Wed Jan 13 21:22:30 EST 2021

Hey Mark,

On 12/14/20 5:11 PM, Wunderlich, Mark wrote:
> This RFC 2 patch series was created as an alternative solution to the previous series I submitted back on 8/27/2020 [nvmet_tcp: introduce poll groups and polling optimizations], where only the first patch in that series was accepted.  This series is greatly simplified from that previous patch series in that it does not explicitly create managed/tracked poll groups, with the io_work() function processing of a single queue preserved.  This simplified patch series relies on the accepted new queue context assignment to so_incoming_cpu to logically maintain shared processing of a logical group of queues on the same CPU core.
> 
> What this new patch pair provides is twofold.
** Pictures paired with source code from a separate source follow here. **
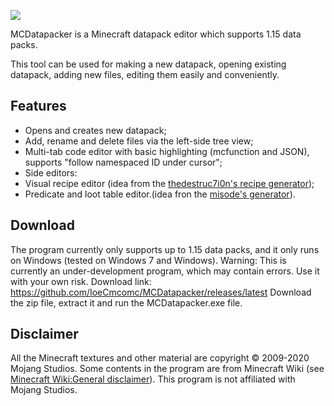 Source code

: ![](https://raw.githubusercontent.com/IoeCmcomc/MCDatapacker/master/resource/app/icon/favicon_big.png?token=AMZ6227FGWS3BYPMKOT5HFC73X5R2)

MCDatapacker is a Minecraft datapack editor which supports 1.15 data packs.

This tool can be used for making a new datapack, opening existing datapack, adding new files, editing them easily and conveniently.

## Features
- Opens and creates new datapack;
- Add, rename and delete files via the left-side tree view;
- Multi-tab code editor with basic highlighting (mcfunction and JSON), supports "follow namespaced ID under cursor";
- Side editors:
 - Visual recipe editor (idea from the [thedestruc7i0n's recipe generator](https://crafting.thedestruc7i0n.ca/ "thedestruc7i0n's recipe generator"));
 - Predicate and loot table editor.(idea fron the [misode's generator](https://misode.github.io/ "misode's generator")).
 
 
## Download
The program currently only supports up to 1.15 data packs, and it only runs on Windows (tested on Windows 7 and Windows).
Warning: This is currently an under-development program, which may contain errors. Use it with your own risk.
Download link: https://github.com/IoeCmcomc/MCDatapacker/releases/latest
Download the zip file, extract it and run the MCDatapacker.exe file.

## Disclaimer
All the Minecraft textures and other material are copyright © 2009-2020 Mojang Studios.
Some contents in the program are from Minecraft Wiki (see [Minecraft Wiki:General disclaimer](https://minecraft.gamepedia.com/Minecraft_Wiki:General_disclaimer "Minecraft Wiki:General disclaimer")).
This program is not affiliated with Mojang Studios.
First, it introduces changes and a new nvmet-tcp module option 'idle_poll_period' that enables the kworker for a given queue to persistently get re-queued until the queue is sensed as being 'idle'.  Idle being determined as being when there is no new requests or pending backend device completions for the specified 'idle_poll_period' length of time.  By allowing this type of persistent poll behavior it is then possible to introduce the capability contained in the second patch of the set, this being the ability to have the kworker directly poll a backend NVMe device for completions instead of waiting for the NVMe device to interrupt and push out completions.
> 
> The data below shows that this new polling option, and removing of NVMe device interrupts, can have a benefit to performance.  But it is understood that this change prototype has some drawbacks, one specifically being how the nvmet-tcp module is being allowed to directly call the newly introduced block layer poll once function which can be considered a layering violation.  But in it's current state the patch series at least is a means to open discussion towards the benefits of working towards enabling such a polling model.  Is it a sound concept, but best implemented in the nvme target core layer instead?  Maybe moving away from using kworkers and having more dedicated core service tasks for logical queue groups?
> 
> The following test data was collected using the following config:
> . FIO io_uring, using HIPRI option
> . 4 FIO jobs, each directed at 3 NVMe device namespaces, each with 4 threads pinned to isolated NUMA node CPU close to NIC for total of 16 active thread connections.
> . 4K, random read I/O pattern
> . Queue Depth 32, Batch size 8
> . Initiator NIC HW queues set to 52 (number of local NUMA cores), HW queue affinity set to local NUMA cores.
> . Target NIC HW queues set to 8 , HW queue affinity set to local NUMA cores.
> . Initiator to Target connected using 1 default, 32 poll queues.
> . When testing with 'idle_poll_period' enabled, to test polling NVMe devices, the target NVMe module loaded with module option to enable 16 poll queues.
> . Patches tested and developed on linux-nvme nvme-5.10 branch.
> . All measured times in usecs unless otherwise noted.
> . Fewer target HW queues vs. number of active connections to measure the impact of virtual grouping of connection processing on shared target cores.
> 
> Baseline - patches not applied
> IOPS(k)                 Avg Lat                99.99     99.90     99.00     Stdev                    Context Switch                 Tgt. CPU Util.
> 1910                     252.92                  685        578        502        98.45                    ~215K                                  801.37
> 
> Patches applied on target - module option 'idle_poll_period' not set.
> 2152                     223.31                  685        611        424        92.11                    ~120K                                  882.14
> 
> Patches applied on target - module option 'idle_poll_period' set to 750000 usecs. (NVMe module not enabling poll queues)
> 2227                     216.65                  627        553        388        69.48                    ~100-400                            934.35
> 
> Patches applied on target - module option 'idle_poll_period' set to 750000 usecs. NVMe module loaded enabling 16 poll queues.
> 2779                     168.60                  545        474        375        53.24                    ~100-400                            802
> 
> This data shows that adding the new idle poll option does not impact performance when not used.  When used with the addition of direct NVMe device polling for completions, there is a nice performance benefit.
> It was noted during testing that logical grouping of queues to cores on the target can vary as a result of RSS which will or without this patch series which can vary the performance achieved, but when using the patch set with direct NVMe device polling then the logical queue grouping was more consistent and performance varied less.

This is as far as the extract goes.